__WHAT TO PRODUCE__
Copy out each line of the material that includes the word "BERT".

** Opening EXTRACTED MATERIAL block **

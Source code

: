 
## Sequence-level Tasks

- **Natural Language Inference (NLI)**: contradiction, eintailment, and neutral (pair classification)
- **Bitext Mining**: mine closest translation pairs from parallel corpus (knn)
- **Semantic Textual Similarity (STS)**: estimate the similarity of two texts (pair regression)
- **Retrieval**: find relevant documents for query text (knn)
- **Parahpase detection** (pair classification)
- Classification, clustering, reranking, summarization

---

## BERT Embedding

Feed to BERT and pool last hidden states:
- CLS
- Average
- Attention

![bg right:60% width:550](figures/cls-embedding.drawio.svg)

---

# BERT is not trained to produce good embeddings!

** Closing EXTRACTED MATERIAL block **

__SOLUTION TO THIS TASK__
## BERT Embedding
Feed to BERT and pool last hidden states:
# BERT is not trained to produce good embeddings!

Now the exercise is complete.